Yüce Allah faizi haram, alışverişi helal, zekâtı farz kılmıştır. Yoksulluğun önüne geçilmesi, doğal kaynakların ve imkânların âdil bir şekilde paylaşımı da ancak Yüce Allah’ın emirlerine hakkıyla uyulmasıyla mümkündür.
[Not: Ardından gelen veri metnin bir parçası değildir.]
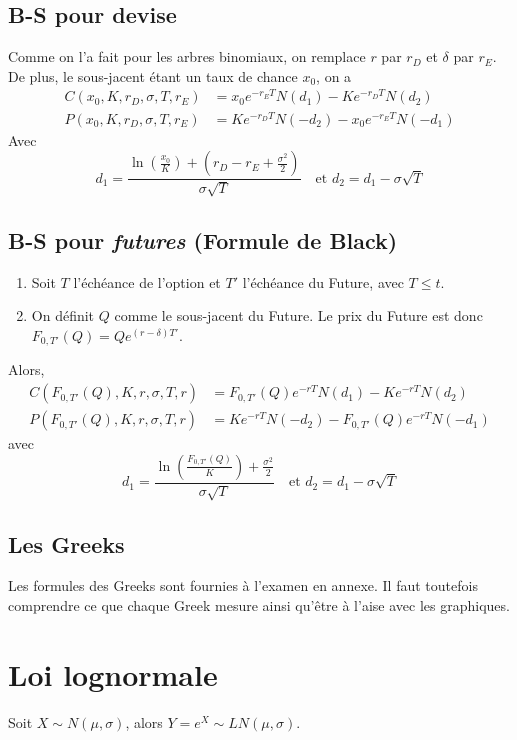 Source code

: \documentclass[10pt, french]{article}
\begin{document}
\begin{multicols*}{2}
\subsection*{B-S pour devise}
Comme on l'a fait pour les arbres binomiaux, on remplace $r$ par $r_D$ et $\delta$ par $r_E$. De plus, le sous-jacent étant un taux de chance $x_0$, on a
\begin{align*}
C(x_0, K, r_D, \sigma , T, r_E) & = x_0 e^{-r_E T} N(d_1) - K e^{-r_D T} N(d_2) \\
P(x_0, K, r_D, \sigma , T, r_E) & = K e^{-r_D T} N(-d_2) - x_0 e^{-r_E T} N(-d_1) 
\end{align*}
Avec 
\[d_1 = \frac{\ln \left( \frac{x_0}{K}  \right) + \left( r_D - r_E + \frac{\sigma^2}{2} \right)}{\sigma \sqrt{T}}  \ \ \  \text{ et } d_2 = d_1 - \sigma \sqrt{T} \]


\subsection*{B-S pour \emph{futures} (Formule de Black)}
\begin{enumerate}
\item Soit $T$ l'échéance de l'option et $T' $ l'échéance du Future, avec $T \leq t$.
\item On définit $Q$ comme le sous-jacent du Future. Le prix du Future est donc $F_{0, T'}(Q) = Q e^{(r-\delta) T'}$. 
\end{enumerate}
Alors,
\begin{align*}
C(F_{0, T'}(Q), K, r, \sigma, T, r) & = F_{0, T'}(Q) e^{-r T} N(d_1) - K e^{-r T} N(d_2) \\
P(F_{0, T'}(Q), K, r, \sigma, T, r) & = K e^{-r T} N(-d_2) -  F_{0, T'}(Q) e^{-r T} N(- d_1)
\end{align*}
avec
\[d_1 = \frac{\ln \left( \frac{F_{0,T'}(Q)}{K} \right) + \frac{\sigma^2}{2}}{\sigma \sqrt{T}}    \ \ \  \text{ et } d_2 = d_1 - \sigma \sqrt{T} \]

\subsection*{Les Greeks}
Les formules des Greeks sont fournies à l'examen en annexe. Il faut toutefois comprendre ce que chaque Greek mesure ainsi qu'être à l'aise avec les graphiques.



\setcounter{section}{17}
\section{Loi lognormale}
Soit $X \sim N(\mu, \sigma)$, alors $Y = e^{X} \sim LN(\mu, \sigma)$. 











\end{multicols*}

\end{document}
Faiz düzeninin yerine kâr ortaklığı sisteminin yaygınlaştırılması bu konuda duyarlılığını muhafaza eden insanlarımızın yastık altı paralarının aktif sermayeye katılmasını ve muhtemelen Batı bankalarına yatırılmış paraların İslâm âlemindeki yatırım kuruluşlarına aktarılmasını sağlayacaktır. Fakat bu konuda başarılı olunabilmesi için hem ölçülerin gözetilmesi hem de insanların duyarlılıklarının istismar edilmemesi konusunda güven verilmesi gerekir. Bu şekilde güven verilmesi duyarlı halkın yatırımlara destek konusunda iradelerini güçlendirecek, katkıda bulunmalarını sağlayacak ve böylece yapılan işlerin bereketini artıracaktır.
Zekâtın da amacı doğrultusunda kullanılması ve sorumlulukların hakkıyla yerine getirilmesinin sağlanması için hükümetlerden bağımsız, ilim adamlarının gözetiminde, denetime açık kuruluşlar oluşturulmalıdır.